I Review Children's Books: The Little Red Caboose

I Review Children's Books: The Little Red Caboose

Marian Potter’s The Little Red Caboose is a Little Golden Book classic illustrated by Tibor Gergely of The Happy Man and His Dump Truck infamy. The central character is the eponymous Caboose, who spends most of the book sighing wearily over the structural inequalities of train life: he’s the caboose, and thus, always last. He doesn’t object to being last as such; it’s just that children wave to the engine and other cars up front, but apparently even in 1953 children lacked the attention span to remain attentive through the passing of an entire train. Before the caboose can make his appearance, they go back to playing marbles or Pokémon or whatever it is the kids of the generation you want to grumble about are always being distracted by, and the Caboose gets NO LOVE.

Like John Milton in his 1673 sonnet “On His Blindness”, the Caboose questions whether he has anything to offer God/the world when he is relegated to a life of blindness/anonymity and social invisibility. “Doth God exact day labor, light denied,” he asks the woodland creatures that are paying him no attention as he passes them. Milton’s themes, of course, make fantastic source material for preschool age children: when aren’t they being prevented by circumstance from pursuing their passions? Who’s to say that my sixteen-month-old isn’t at this very moment lying in her crib wondering if I’m not allowed to play in the dog’s water dish, what am I even here for?

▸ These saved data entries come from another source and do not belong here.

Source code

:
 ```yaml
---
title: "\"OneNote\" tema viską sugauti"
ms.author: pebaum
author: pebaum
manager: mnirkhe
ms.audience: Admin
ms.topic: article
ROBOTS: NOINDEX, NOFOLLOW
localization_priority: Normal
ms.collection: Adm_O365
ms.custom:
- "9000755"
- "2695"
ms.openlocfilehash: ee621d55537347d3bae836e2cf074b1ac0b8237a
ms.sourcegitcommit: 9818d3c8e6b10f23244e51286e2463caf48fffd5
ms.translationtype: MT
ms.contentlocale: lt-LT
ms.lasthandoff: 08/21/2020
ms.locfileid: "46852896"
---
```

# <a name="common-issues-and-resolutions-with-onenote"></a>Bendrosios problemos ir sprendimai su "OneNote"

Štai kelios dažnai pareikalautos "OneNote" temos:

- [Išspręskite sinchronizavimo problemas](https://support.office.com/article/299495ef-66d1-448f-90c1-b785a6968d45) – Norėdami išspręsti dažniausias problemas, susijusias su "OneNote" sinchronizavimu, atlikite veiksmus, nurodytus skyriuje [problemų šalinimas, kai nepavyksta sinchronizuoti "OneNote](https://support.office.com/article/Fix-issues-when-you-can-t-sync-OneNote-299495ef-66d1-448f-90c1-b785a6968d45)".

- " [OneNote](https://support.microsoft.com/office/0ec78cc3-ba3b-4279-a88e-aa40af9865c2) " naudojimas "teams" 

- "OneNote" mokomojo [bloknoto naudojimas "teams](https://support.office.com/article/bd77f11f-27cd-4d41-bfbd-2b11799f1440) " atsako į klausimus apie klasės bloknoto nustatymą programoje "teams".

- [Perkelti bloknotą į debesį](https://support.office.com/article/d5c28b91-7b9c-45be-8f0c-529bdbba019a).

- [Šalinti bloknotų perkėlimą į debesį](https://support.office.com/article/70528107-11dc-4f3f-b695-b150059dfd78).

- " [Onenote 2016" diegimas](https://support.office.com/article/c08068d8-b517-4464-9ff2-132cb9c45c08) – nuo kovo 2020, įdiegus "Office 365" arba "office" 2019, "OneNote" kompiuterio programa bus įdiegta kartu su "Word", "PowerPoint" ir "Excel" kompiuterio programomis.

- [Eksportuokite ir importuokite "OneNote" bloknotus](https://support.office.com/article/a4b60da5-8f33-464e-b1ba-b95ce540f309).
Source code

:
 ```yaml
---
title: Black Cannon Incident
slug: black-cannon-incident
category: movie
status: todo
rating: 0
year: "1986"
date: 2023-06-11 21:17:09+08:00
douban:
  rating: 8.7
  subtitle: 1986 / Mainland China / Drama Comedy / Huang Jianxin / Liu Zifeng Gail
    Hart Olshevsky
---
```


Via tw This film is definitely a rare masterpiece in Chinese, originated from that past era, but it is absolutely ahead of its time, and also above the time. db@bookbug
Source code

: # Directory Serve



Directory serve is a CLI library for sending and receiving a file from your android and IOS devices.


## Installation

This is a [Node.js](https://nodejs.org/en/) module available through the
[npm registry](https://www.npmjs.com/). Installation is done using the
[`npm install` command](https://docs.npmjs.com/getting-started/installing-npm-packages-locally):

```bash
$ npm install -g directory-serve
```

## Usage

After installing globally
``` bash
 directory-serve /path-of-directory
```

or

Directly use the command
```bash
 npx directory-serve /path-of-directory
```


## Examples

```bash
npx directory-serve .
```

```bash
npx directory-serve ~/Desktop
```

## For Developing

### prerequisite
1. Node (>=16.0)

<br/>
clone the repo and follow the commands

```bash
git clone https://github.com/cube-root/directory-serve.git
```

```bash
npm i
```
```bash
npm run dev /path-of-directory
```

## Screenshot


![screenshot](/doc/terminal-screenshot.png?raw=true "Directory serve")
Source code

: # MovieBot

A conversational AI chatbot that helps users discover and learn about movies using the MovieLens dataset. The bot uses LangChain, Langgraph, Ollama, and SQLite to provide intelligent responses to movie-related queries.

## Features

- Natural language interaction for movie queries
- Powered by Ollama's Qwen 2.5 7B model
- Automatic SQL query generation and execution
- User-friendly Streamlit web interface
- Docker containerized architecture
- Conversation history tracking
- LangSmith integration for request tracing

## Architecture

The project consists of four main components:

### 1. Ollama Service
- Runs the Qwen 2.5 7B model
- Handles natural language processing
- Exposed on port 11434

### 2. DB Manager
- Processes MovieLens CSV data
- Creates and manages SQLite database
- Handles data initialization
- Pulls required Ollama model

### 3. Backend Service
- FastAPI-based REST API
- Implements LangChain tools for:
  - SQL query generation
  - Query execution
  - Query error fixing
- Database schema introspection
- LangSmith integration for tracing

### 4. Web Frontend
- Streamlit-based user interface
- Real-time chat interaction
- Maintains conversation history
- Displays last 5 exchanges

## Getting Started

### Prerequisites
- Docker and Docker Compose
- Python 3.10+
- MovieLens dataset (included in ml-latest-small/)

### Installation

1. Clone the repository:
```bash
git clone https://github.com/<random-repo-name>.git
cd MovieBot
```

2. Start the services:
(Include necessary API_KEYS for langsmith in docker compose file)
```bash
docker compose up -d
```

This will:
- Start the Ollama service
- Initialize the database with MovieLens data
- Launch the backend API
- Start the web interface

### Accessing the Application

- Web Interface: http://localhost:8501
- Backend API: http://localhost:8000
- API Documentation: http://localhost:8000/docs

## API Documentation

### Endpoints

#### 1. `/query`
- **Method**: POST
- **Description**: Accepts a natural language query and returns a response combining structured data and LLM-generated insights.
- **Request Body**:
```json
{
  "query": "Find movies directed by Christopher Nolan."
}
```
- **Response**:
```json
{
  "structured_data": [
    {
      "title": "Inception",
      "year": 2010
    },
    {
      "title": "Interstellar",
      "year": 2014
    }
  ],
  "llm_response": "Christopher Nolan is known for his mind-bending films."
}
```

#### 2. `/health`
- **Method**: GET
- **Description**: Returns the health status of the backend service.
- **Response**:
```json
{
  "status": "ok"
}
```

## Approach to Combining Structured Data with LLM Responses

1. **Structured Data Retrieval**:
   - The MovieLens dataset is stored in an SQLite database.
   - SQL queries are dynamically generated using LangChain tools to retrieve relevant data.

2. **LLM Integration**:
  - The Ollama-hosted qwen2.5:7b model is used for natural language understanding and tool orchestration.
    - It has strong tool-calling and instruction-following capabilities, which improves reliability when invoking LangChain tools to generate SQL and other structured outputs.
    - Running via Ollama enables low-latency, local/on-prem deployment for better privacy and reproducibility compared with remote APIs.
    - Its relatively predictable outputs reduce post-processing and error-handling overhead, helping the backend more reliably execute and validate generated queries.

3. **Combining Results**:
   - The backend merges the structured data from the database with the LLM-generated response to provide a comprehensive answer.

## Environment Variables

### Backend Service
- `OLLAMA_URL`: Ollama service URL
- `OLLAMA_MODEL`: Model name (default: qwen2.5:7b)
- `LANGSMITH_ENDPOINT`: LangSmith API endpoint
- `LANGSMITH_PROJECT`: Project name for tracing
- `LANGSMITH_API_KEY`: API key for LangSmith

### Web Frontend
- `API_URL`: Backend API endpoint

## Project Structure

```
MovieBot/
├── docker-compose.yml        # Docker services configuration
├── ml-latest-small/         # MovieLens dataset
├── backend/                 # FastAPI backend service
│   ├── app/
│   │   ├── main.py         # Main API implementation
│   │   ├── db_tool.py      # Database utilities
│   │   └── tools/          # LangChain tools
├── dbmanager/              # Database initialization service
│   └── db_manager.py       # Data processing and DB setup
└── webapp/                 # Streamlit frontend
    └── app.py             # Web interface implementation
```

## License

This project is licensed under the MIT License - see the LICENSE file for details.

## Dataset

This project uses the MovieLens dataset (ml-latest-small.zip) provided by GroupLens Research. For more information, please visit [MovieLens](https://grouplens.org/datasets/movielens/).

The sad Caboose gets his answer at the climax of the plot, when the train has attempted to climb a “long tall mountain,” it does not have sufficient engine power to climb. When the train starts to slide back down the mountain, the Caboose performs the heroic act of engaging his brakes. It’s a riveting action sequence. Just kidding, it’s about as riveting as watching someone engage the parking break on a steep driveway—but that’s not the point. The point is that the Caboose puts on the brake and holds the train until a couple more engines (engines that obviously should have been hooked up to the train in the first place; I hope CSX is doing some kind of internal audit on this incident) can show up and push it to the top. Or, as Milton put it in the original:
 

Thousands at his bidding speed
And post o'er land and ocean without rest:
They also serve who only stand and wait.


This is the moment Potter’s version derails (sorry/not sorry). After teasing the surprising and delightful idea that simple existence in whatever state one finds oneself is laudable, the story ends with the Caboose raised to mythic level, and children the world over saving “their biggest waves” for the Caboose because the Caboose “saved the train.” First of all, this is preposterous. When was the last time anyone told their kids a story about a train wreck that didn’t happen? (NB: me, last night, when I read this book to my kid). I'm trying to imagine someone actually telling their child “There was almost a train wreck! but the Caboose had functional brakes, so there was not a train wreck!” and the child feeling anything at all, other than maybe disappointment that they missed the jolly smash that might have resulted were the brakes less functional. Second, because the Caboose is so focused on praise and adulation, the lesson becomes “do things that will make people rally and cheer for you” rather than “be what you are, what you are is enough.” You know who embraces the former lesson? Donald Trump.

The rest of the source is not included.